Professional News
Physicians Give Split Verdict To Consumer Drug Ads
Psychiatric News
Volume 39 Number 12 page 8-8

Physicians prescribed a drug advertised directly to consumers 39 percent of the time when patients asked specifically for that drug, according to the results of a survey published on the Web site of the journal Health Affairs. But physicians were just as likely to recommend that patients change their lifestyle to treat a medical condition.

The survey results also showed that such encounters between physicians and their patients led to new treatment for conditions more than half the time, suggesting that while direct-to-consumer advertising (DTCA) may lead to increased drug consumption, it also may have positive effects for patients" that transcend merely prescribing a DTCA drug," the researchers stated.

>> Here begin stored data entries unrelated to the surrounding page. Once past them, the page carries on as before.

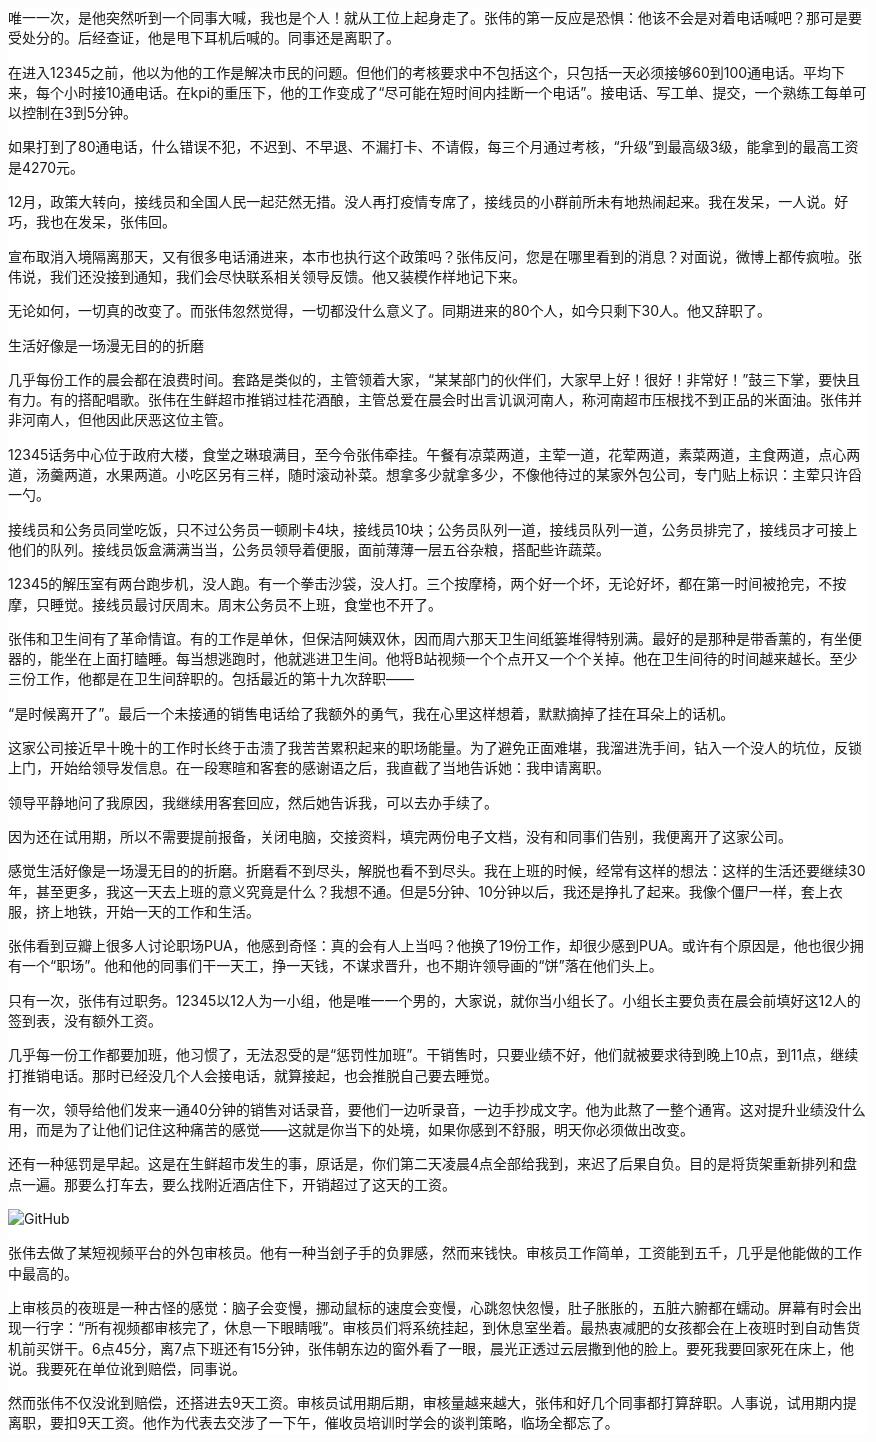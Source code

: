 唯一一次，是他突然听到一个同事大喊，我也是个人！就从工位上起身走了。张伟的第一反应是恐惧：他该不会是对着电话喊吧？那可是要受处分的。后经查证，他是甩下耳机后喊的。同事还是离职了。

在进入12345之前，他以为他的工作是解决市民的问题。但他们的考核要求中不包括这个，只包括一天必须接够60到100通电话。平均下来，每个小时接10通电话。在kpi的重压下，他的工作变成了“尽可能在短时间内挂断一个电话”。接电话、写工单、提交，一个熟练工每单可以控制在3到5分钟。

如果打到了80通电话，什么错误不犯，不迟到、不早退、不漏打卡、不请假，每三个月通过考核，“升级”到最高级3级，能拿到的最高工资是4270元。

12月，政策大转向，接线员和全国人民一起茫然无措。没人再打疫情专席了，接线员的小群前所未有地热闹起来。我在发呆，一人说。好巧，我也在发呆，张伟回。

宣布取消入境隔离那天，又有很多电话涌进来，本市也执行这个政策吗？张伟反问，您是在哪里看到的消息？对面说，微博上都传疯啦。张伟说，我们还没接到通知，我们会尽快联系相关领导反馈。他又装模作样地记下来。

无论如何，一切真的改变了。而张伟忽然觉得，一切都没什么意义了。同期进来的80个人，如今只剩下30人。他又辞职了。

生活好像是一场漫无目的的折磨

几乎每份工作的晨会都在浪费时间。套路是类似的，主管领着大家，“某某部门的伙伴们，大家早上好！很好！非常好！”鼓三下掌，要快且有力。有的搭配唱歌。张伟在生鲜超市推销过桂花酒酿，主管总爱在晨会时出言讥讽河南人，称河南超市压根找不到正品的米面油。张伟并非河南人，但他因此厌恶这位主管。

12345话务中心位于政府大楼，食堂之琳琅满目，至今令张伟牵挂。午餐有凉菜两道，主荤一道，花荤两道，素菜两道，主食两道，点心两道，汤羹两道，水果两道。小吃区另有三样，随时滚动补菜。想拿多少就拿多少，不像他待过的某家外包公司，专门贴上标识：主荤只许舀一勺。

接线员和公务员同堂吃饭，只不过公务员一顿刷卡4块，接线员10块；公务员队列一道，接线员队列一道，公务员排完了，接线员才可接上他们的队列。接线员饭盒满满当当，公务员领导着便服，面前薄薄一层五谷杂粮，搭配些许蔬菜。

12345的解压室有两台跑步机，没人跑。有一个拳击沙袋，没人打。三个按摩椅，两个好一个坏，无论好坏，都在第一时间被抢完，不按摩，只睡觉。接线员最讨厌周末。周末公务员不上班，食堂也不开了。

张伟和卫生间有了革命情谊。有的工作是单休，但保洁阿姨双休，因而周六那天卫生间纸篓堆得特别满。最好的是那种是带香薰的，有坐便器的，能坐在上面打瞌睡。每当想逃跑时，他就逃进卫生间。他将B站视频一个个点开又一个个关掉。他在卫生间待的时间越来越长。至少三份工作，他都是在卫生间辞职的。包括最近的第十九次辞职——

“是时候离开了”。最后一个未接通的销售电话给了我额外的勇气，我在心里这样想着，默默摘掉了挂在耳朵上的话机。

这家公司接近早十晚十的工作时长终于击溃了我苦苦累积起来的职场能量。为了避免正面难堪，我溜进洗手间，钻入一个没人的坑位，反锁上门，开始给领导发信息。在一段寒暄和客套的感谢语之后，我直截了当地告诉她：我申请离职。

领导平静地问了我原因，我继续用客套回应，然后她告诉我，可以去办手续了。

因为还在试用期，所以不需要提前报备，关闭电脑，交接资料，填完两份电子文档，没有和同事们告别，我便离开了这家公司。

感觉生活好像是一场漫无目的的折磨。折磨看不到尽头，解脱也看不到尽头。我在上班的时候，经常有这样的想法：这样的生活还要继续30年，甚至更多，我这一天去上班的意义究竟是什么？我想不通。但是5分钟、10分钟以后，我还是挣扎了起来。我像个僵尸一样，套上衣服，挤上地铁，开始一天的工作和生活。

张伟看到豆瓣上很多人讨论职场PUA，他感到奇怪：真的会有人上当吗？他换了19份工作，却很少感到PUA。或许有个原因是，他也很少拥有一个“职场”。他和他的同事们干一天工，挣一天钱，不谋求晋升，也不期许领导画的“饼”落在他们头上。

只有一次，张伟有过职务。12345以12人为一小组，他是唯一一个男的，大家说，就你当小组长了。小组长主要负责在晨会前填好这12人的签到表，没有额外工资。

几乎每一份工作都要加班，他习惯了，无法忍受的是“惩罚性加班”。干销售时，只要业绩不好，他们就被要求待到晚上10点，到11点，继续打推销电话。那时已经没几个人会接电话，就算接起，也会推脱自己要去睡觉。

有一次，领导给他们发来一通40分钟的销售对话录音，要他们一边听录音，一边手抄成文字。他为此熬了一整个通宵。这对提升业绩没什么用，而是为了让他们记住这种痛苦的感觉——这就是你当下的处境，如果你感到不舒服，明天你必须做出改变。

还有一种惩罚是早起。这是在生鲜超市发生的事，原话是，你们第二天凌晨4点全部给我到，来迟了后果自负。目的是将货架重新排列和盘点一遍。那要么打车去，要么找附近酒店住下，开销超过了这天的工资。

![GitHub](https://chinadigitaltimes.net/chinese/files/2023/05/post-696437-646f6c7d1a212.png)

张伟去做了某短视频平台的外包审核员。他有一种当刽子手的负罪感，然而来钱快。审核员工作简单，工资能到五千，几乎是他能做的工作中最高的。

上审核员的夜班是一种古怪的感觉：脑子会变慢，挪动鼠标的速度会变慢，心跳忽快忽慢，肚子胀胀的，五脏六腑都在蠕动。屏幕有时会出现一行字：“所有视频都审核完了，休息一下眼睛哦”。审核员们将系统挂起，到休息室坐着。最热衷减肥的女孩都会在上夜班时到自动售货机前买饼干。6点45分，离7点下班还有15分钟，张伟朝东边的窗外看了一眼，晨光正透过云层撒到他的脸上。要死我要回家死在床上，他说。我要死在单位讹到赔偿，同事说。

然而张伟不仅没讹到赔偿，还搭进去9天工资。审核员试用期后期，审核量越来越大，张伟和好几个同事都打算辞职。人事说，试用期内提离职，要扣9天工资。他作为代表去交涉了一下午，催收员培训时学会的谈判策略，临场全都忘了。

The survey was conducted by a team of researchers led by Joel Weissman, Ph.D., an associate professor at Harvard Medical School.

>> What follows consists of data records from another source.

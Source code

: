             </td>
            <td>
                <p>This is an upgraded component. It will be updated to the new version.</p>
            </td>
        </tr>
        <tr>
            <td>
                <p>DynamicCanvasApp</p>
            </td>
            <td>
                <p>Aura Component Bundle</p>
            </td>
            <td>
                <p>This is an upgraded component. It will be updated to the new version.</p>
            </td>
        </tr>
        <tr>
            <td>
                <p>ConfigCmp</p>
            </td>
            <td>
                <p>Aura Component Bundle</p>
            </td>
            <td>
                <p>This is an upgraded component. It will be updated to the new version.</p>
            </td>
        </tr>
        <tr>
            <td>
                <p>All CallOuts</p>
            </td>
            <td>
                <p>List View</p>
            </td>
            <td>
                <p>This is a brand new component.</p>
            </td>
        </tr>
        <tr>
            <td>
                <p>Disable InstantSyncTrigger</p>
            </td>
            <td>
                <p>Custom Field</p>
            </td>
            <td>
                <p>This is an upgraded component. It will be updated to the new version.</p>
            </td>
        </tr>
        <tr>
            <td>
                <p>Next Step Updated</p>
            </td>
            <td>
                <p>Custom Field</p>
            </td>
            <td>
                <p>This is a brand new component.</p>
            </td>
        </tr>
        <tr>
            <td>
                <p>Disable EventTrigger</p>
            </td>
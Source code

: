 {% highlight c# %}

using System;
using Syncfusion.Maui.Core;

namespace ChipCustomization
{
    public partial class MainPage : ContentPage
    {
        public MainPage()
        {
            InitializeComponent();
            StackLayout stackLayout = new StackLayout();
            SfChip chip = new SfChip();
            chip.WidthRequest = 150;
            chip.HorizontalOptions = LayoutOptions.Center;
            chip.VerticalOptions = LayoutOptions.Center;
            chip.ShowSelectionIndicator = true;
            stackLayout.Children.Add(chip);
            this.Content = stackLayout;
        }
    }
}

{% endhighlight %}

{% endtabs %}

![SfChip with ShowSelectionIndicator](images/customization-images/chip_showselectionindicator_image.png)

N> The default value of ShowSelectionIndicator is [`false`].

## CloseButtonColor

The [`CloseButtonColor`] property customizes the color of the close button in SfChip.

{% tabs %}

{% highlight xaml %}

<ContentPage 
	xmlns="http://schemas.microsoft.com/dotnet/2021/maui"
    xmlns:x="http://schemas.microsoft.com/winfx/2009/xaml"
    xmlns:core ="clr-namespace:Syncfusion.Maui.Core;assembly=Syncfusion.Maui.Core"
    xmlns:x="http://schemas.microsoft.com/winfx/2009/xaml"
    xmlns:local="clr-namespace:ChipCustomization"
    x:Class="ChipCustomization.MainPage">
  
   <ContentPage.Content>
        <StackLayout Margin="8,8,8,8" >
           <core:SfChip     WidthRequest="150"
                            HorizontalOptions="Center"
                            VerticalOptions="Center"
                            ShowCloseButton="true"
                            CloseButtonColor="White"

Weissman and colleagues asked 643 physicians about how DTCA affected their practices and about the results of their most recent experience in which a patient specifically asked for an advertised drug.

While nearly three-quarters agreed "strongly" or" somewhat" that DTCA helps educate and inform patients about treatments available to them, about 4 out of 5 agreed "strongly" or "somewhat" that DTCA also encourages patients to seek treatment they don't need. More than 4 out of 5 agreed "strongly" or" somewhat" that DTCA does not provide information on risks and benefits in a balanced manner.

Depression and anxiety ranked sixth and seventh, respectively, among the most common conditions for which patients sought a drug that had been advertised directly to consumers. Depression was the condition in 5.8 percent of cases; anxiety was the condition in 5.6 percent of the cases.

The other most common conditions were impotence (10.9 percent of all DTCA-related visits), arthritis (10.5 percent), allergies (9.6 percent), high cholesterol (8.7 percent), heartburn (8.4 percent), pain (3.8 percent), diabetes (3.6 percent), and menopausal symptoms (3.3 percent).

Physicians reported that 25 percent of DTCA-based visits resulted in a new diagnosis; the 10 most common were impotence (15.5 percent of new diagnoses), anxiety (9.0 percent), arthritis (6.8 percent), menopausal symptoms (6.6 percent), allergies (6.0 percent), depression (5.7 percent), hypertension (4.7 percent), pain (4.6 percent), heartburn (4.1 percent), and high cholesterol (3.4 percent).

Physicians prescribed the requested DTCA drug in 39.1 percent of the cases, but were just as likely to recommend a lifestyle change (39.1 percent). Other actions included prescribing another drug (22.4 percent), referring to a specialist (5.8 percent), recommending an over-the-counter drug (12.2 percent), and recommending a diagnostic test (9.3 percent).

In the cases when the DTCA drug was prescribed, 46.1 percent of physicians said it was the most effective drug, while 48.4 percent said that it was as effective as other medications and that they wanted to accommodate their patient's request.

When asked about the impact of prescribing a requested DTCA drug on patients' overall health, 22.6 percent of physicians said it would be a" large positive," and 53.8 percent said it would be" somewhat positive." Few said it would be "somewhat negative" or a "large negative" (1.5 percent).

"When evidence exists on appropriateness, drug advertising may produce a social good by reducing underuse," Weissman wrote. "On the other hand, in different circumstances drug advertising may encourage overuse of higher-cost drugs among patients who have little to gain. Our research provides further insight into the health and health care effects of DTCA, suggesting possible benefits, although it is by no means conclusive."